日頃からインターネットの検索エンジンを利用することが、認知症や記憶障害の予防に
つながるかもしれないという最新の研究結果が発表された。
普段、インターネットに縁のない複数の中高年者に毎日1時間ずつ利用させたところ、
2週間後には脳の主要部位で活動レベルが上昇していることが確認できたという。
今回の研究に参加したカリフォルニア大学ロサンゼルス校(UCLA)の神経科学者
スーザン・ブックハイマー氏はこう語る。「重要なのはインターネットそのものではなく、
新しい情報を探し出して触れることで、絶えず脳が刺激を受けるという点にある」。
研究チームによると、パズルや新しい趣味に没頭することにも同様の効果があるという。
ただ、これらと違い、インターネットには長時間利用してもなかなか飽きないという
特長があるとブックハイマー氏は話す。「ネットの先には無限の情報が存在する」。
実験は、55〜78歳の中高年者24人を半分に分けて行われた。

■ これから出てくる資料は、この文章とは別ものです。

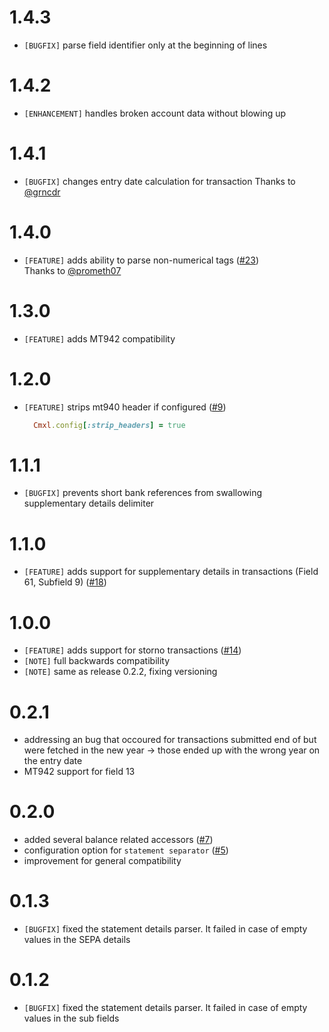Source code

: # 1.4.3

- `[BUGFIX]` parse field identifier only at the beginning of lines

# 1.4.2

- `[ENHANCEMENT]` handles broken account data without blowing up

# 1.4.1

- `[BUGFIX]` changes entry date calculation for transaction
  Thanks to [@grncdr](https://github.com/grncdr)

# 1.4.0

- `[FEATURE]` adds ability to parse non-numerical tags ([#23](https://github.com/railslove/cmxl/issues/23)) \
  Thanks to [@prometh07](https://github.com/prometh07)

# 1.3.0

- `[FEATURE]` adds MT942 compatibility

# 1.2.0

- `[FEATURE]` strips mt940 header if configured ([#9](https://github.com/railslove/cmxl/issues/9))
  ```ruby
    Cmxl.config[:strip_headers] = true
  ```

# 1.1.1

- `[BUGFIX]` prevents short bank references from swallowing supplementary details delimiter

# 1.1.0

- `[FEATURE]` adds support for supplementary details in transactions (Field 61, Subfield 9) ([#18](https://github.com/railslove/cmxl/issues/18))

# 1.0.0

- `[FEATURE]` adds support for storno transactions ([#14](https://github.com/railslove/cmxl/issues/14))
- `[NOTE]` full backwards compatibility
- `[NOTE]` same as release 0.2.2, fixing versioning

# 0.2.1

- addressing an bug that occoured for transactions submitted end of
  but were fetched in the new year -> those ended up with the wrong year
  on the entry date
- MT942 support for field 13

# 0.2.0

- added several balance related accessors ([#7](https://github.com/railslove/cmxl/issues/7))
- configuration option for `statement separator` ([#5](https://github.com/railslove/cmxl/issues/5))
- improvement for general compatibility

# 0.1.3

- `[BUGFIX]` fixed the statement details parser. It failed in case of empty values in the SEPA details

# 0.1.2

- `[BUGFIX]` fixed the statement details parser. It failed in case of empty values in the sub fields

検索を含めインターネットを
日頃からよく利用しているグループと、利用経験がほとんどないグループの2つである。
まず、対照基準を設定するため、両グループの被験者に実際には作動しないキーボードと
マウスを操作させながら、インターネット検索を行っているところを想像させる。
そのときの脳をfMRI(機能的核磁気共鳴画像法)でスキャンし、血流に基づく脳の活動レベルを
測定した。
その結果、利用経験がほとんどないグループの方が、短期記憶をつかさどる下前頭回と、
意思決定をつかさどる中前頭回という部位の活動レベルが低かったことがわかった。
続いて両グループの被験者に、「毎日散歩すると健康上どのような利点があるか」、
「最良のコーヒー豆を見つける方法は」などの設問を課し、2週間にわたって毎日1時間ずつ
Googleの検索エンジンを使って答えを調べさせた。
この実験後に各被験者の脳をスキャンしてみると、利用経験がほとんどないグループの
中前頭回および下前頭回の活動レベルが、もう一方のグループと同程度にまで
上昇していることがわかった。
研究チームは、インターネット検索を利用すると認知症の予防や認知低下の抑制に
効果があるのではないかとみている。
もっとも、この見解はまだ科学的に実証されておらず、こうした脳の活性化が一時的なもので
あるかも依然不明だという。ただ、今回の実験結果にも表れているように、
脳を活性化するためには、具体的な内容を問わず何かに打ち込んだり挑戦したりする
心構えが大切なようだ。
「新しい物事に関わって常に脳を活性化させておくこと。それができれば、どのような活動で
あっても認知能力の低下を防ぐ効果はあるだろう。その一つがまさにインターネットによる
情報検索なのだ」とブックハイマー氏は話している。
研究成果は10月中旬にシカゴで行われた北米神経科学学会の年次会合で発表された。